Exercise description: When you set down the entries, keep every word exactly as it is but drop the pictures.

Input records:

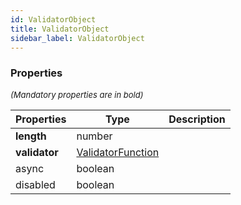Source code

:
 ```yaml
---
id: ValidatorObject
title: ValidatorObject
sidebar_label: ValidatorObject
---
```




### Properties

<font size="2"><i>(Mandatory properties are in bold)</i></font>

| Properties | Type | Description |
| --------- | ---- | ----------- |
| **length** | number |  |
| **validator** | [ValidatorFunction](/framework-api/types/ValidatorFunction.md) |  |
| async | boolean |  |
| disabled | boolean |  |
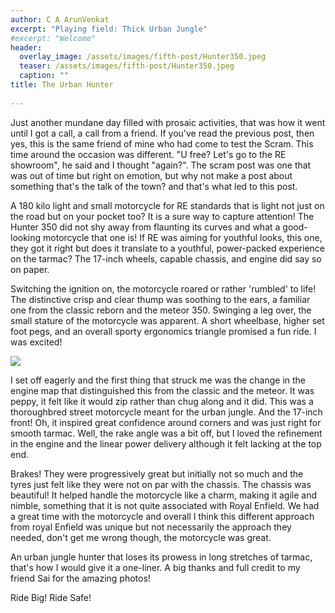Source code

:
 ```yaml
---
author: C A ArunVenkat
excerpt: "Playing field: Thick Urban Jungle"
#excerpt: "Welcome"
header:
  overlay_image: /assets/images/fifth-post/Hunter350.jpeg
  teaser: /assets/images/fifth-post/Hunter350.jpeg
  caption: ""
title: The Urban Hunter
      
---
```



Just another mundane day filled with prosaic activities, that was how it went until I got a call, a call from a friend. If you've read the previous post, then yes, this is the same friend of mine who had come to test the Scram. This time around the occasion was different. "U free? Let's go to the RE showroom", he said and I thought "again?". The scram post was one that was out of time but right on emotion, but why not make a post about something that's the talk of the town? and that's what led to this post.

A 180 kilo light and small motorcycle for RE standards that is light not just on the road but on your pocket too? It is a sure way to capture attention! The Hunter 350 did not shy away from flaunting its curves and what a good-looking motorcycle that one is! If RE was aiming for youthful looks, this one, they got it right but does it translate to a youthful, power-packed experience on the tarmac? The 17-inch wheels, capable chassis, and engine did say so on paper.

Switching the ignition on, the motorcycle roared or rather 'rumbled' to life! The distinctive crisp and clear thump was soothing to the ears, a familiar one from the classic reborn and the meteor 350. Swinging a leg over, the small stature of the motorcycle was apparent. A short wheelbase, higher set foot pegs, and an overall sporty ergonomics triangle promised a fun ride. I was excited!

![](/assets/images/fifth-post/Hunter_body.jpeg)

I set off eagerly and the first thing that struck me was the change in the engine map that distinguished this from the classic and the meteor. It was peppy, it felt like it would zip rather than chug along and it did. This was a thoroughbred street motorcycle meant for the urban jungle. And the 17-inch front! Oh, it inspired great confidence around corners and was just right for smooth tarmac. Well, the rake angle was a bit off, but I loved the refinement in the engine and the linear power delivery although it felt lacking at the top end.

Brakes! They were progressively great but initially not so much and the tyres just felt like they were not on par with the chassis. The chassis was beautiful! It helped handle the motorcycle like a charm, making it agile and nimble, something that it is not quite associated with Royal Enfield.
We had a great time with the motorcycle and overall I think this different approach from royal Enfield was unique but not necessarily the approach they needed, don't get me wrong though, the motorcycle was great. 

An urban jungle hunter that loses its prowess in long stretches of tarmac, that's how I would give it a one-liner.
A big thanks and full credit to my friend Sai for the amazing photos!

Ride Big! Ride Safe!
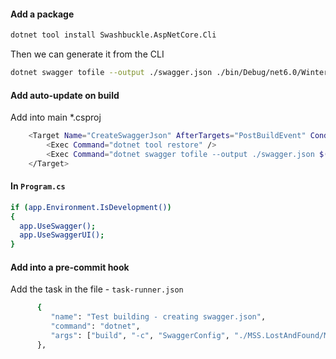 #### Add a package

```bash
dotnet tool install Swashbuckle.AspNetCore.Cli
```

Then we can generate it from the CLI

```bash
dotnet swagger tofile --output ./swagger.json ./bin/Debug/net6.0/Winter.dll v1
```

#### Add auto-update on build

Add into main *.csproj

```bash
    <Target Name="CreateSwaggerJson" AfterTargets="PostBuildEvent" Condition="'$(Configuration)' == 'SwaggerConfig'">
        <Exec Command="dotnet tool restore" />
        <Exec Command="dotnet swagger tofile --output ./swagger.json $(OutputPath)$(AssemblyName).dll v1" WorkingDirectory="$(ProjectDir)" />
    </Target>
```

#### In `Program.cs`

```bash
if (app.Environment.IsDevelopment())
{
  app.UseSwagger();
  app.UseSwaggerUI();
}
```

#### Add into a pre-commit hook

Add the task in the file - `task-runner.json`

```bash
      {
         "name": "Test building - creating swagger.json",
         "command": "dotnet",
         "args": ["build", "-c", "SwaggerConfig", "./MSS.LostAndFound/Main/Main.csproj"]
      },
```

Finished exercise:
Source code

:
 ```yaml
---
id: ValidatorObject
title: ValidatorObject
sidebar_label: ValidatorObject
---
```




### Properties

<font size="2"><i>(Mandatory properties are in bold)</i></font>

| Properties | Type | Description |
| --------- | ---- | ----------- |
| **length** | number |  |
| **validator** | [ValidatorFunction](/framework-api/types/ValidatorFunction.md) |  |
| async | boolean |  |
| disabled | boolean |  |
Source code

:
 ```yaml
---
author: C A ArunVenkat
excerpt: "Playing field: Thick Urban Jungle"
#excerpt: "Welcome"
header:
  overlay_image: /assets/images/fifth-post/Hunter350.jpeg
  teaser: /assets/images/fifth-post/Hunter350.jpeg
  caption: ""
title: The Urban Hunter
      
---
```



Just another mundane day filled with prosaic activities, that was how it went until I got a call, a call from a friend. If you've read the previous post, then yes, this is the same friend of mine who had come to test the Scram. This time around the occasion was different. "U free? Let's go to the RE showroom", he said and I thought "again?". The scram post was one that was out of time but right on emotion, but why not make a post about something that's the talk of the town? and that's what led to this post.

A 180 kilo light and small motorcycle for RE standards that is light not just on the road but on your pocket too? It is a sure way to capture attention! The Hunter 350 did not shy away from flaunting its curves and what a good-looking motorcycle that one is! If RE was aiming for youthful looks, this one, they got it right but does it translate to a youthful, power-packed experience on the tarmac? The 17-inch wheels, capable chassis, and engine did say so on paper.

Switching the ignition on, the motorcycle roared or rather 'rumbled' to life! The distinctive crisp and clear thump was soothing to the ears, a familiar one from the classic reborn and the meteor 350. Swinging a leg over, the small stature of the motorcycle was apparent. A short wheelbase, higher set foot pegs, and an overall sporty ergonomics triangle promised a fun ride. I was excited!

![](/assets/images/fifth-post/Hunter_body.jpeg)

I set off eagerly and the first thing that struck me was the change in the engine map that distinguished this from the classic and the meteor. It was peppy, it felt like it would zip rather than chug along and it did. This was a thoroughbred street motorcycle meant for the urban jungle. And the 17-inch front! Oh, it inspired great confidence around corners and was just right for smooth tarmac. Well, the rake angle was a bit off, but I loved the refinement in the engine and the linear power delivery although it felt lacking at the top end.

Brakes! They were progressively great but initially not so much and the tyres just felt like they were not on par with the chassis. The chassis was beautiful! It helped handle the motorcycle like a charm, making it agile and nimble, something that it is not quite associated with Royal Enfield.
We had a great time with the motorcycle and overall I think this different approach from royal Enfield was unique but not necessarily the approach they needed, don't get me wrong though, the motorcycle was great. 

An urban jungle hunter that loses its prowess in long stretches of tarmac, that's how I would give it a one-liner.
A big thanks and full credit to my friend Sai for the amazing photos!

Ride Big! Ride Safe!
 #### Add a package

```bash
dotnet tool install Swashbuckle.AspNetCore.Cli
```

Then we can generate it from the CLI

```bash
dotnet swagger tofile --output ./swagger.json ./bin/Debug/net6.0/Winter.dll v1
```

#### Add auto-update on build

Add into main *.csproj

```bash
    <Target Name="CreateSwaggerJson" AfterTargets="PostBuildEvent" Condition="'$(Configuration)' == 'SwaggerConfig'">
        <Exec Command="dotnet tool restore" />
        <Exec Command="dotnet swagger tofile --output ./swagger.json $(OutputPath)$(AssemblyName).dll v1" WorkingDirectory="$(ProjectDir)" />
    </Target>
```

#### In `Program.cs`

```bash
if (app.Environment.IsDevelopment())
{
  app.UseSwagger();
  app.UseSwaggerUI();
}
```

#### Add into a pre-commit hook

Add the task in the file - `task-runner.json`

```bash
      {
         "name": "Test building - creating swagger.json",
         "command": "dotnet",
         "args": ["build", "-c", "SwaggerConfig", "./MSS.LostAndFound/Main/Main.csproj"]
      },
```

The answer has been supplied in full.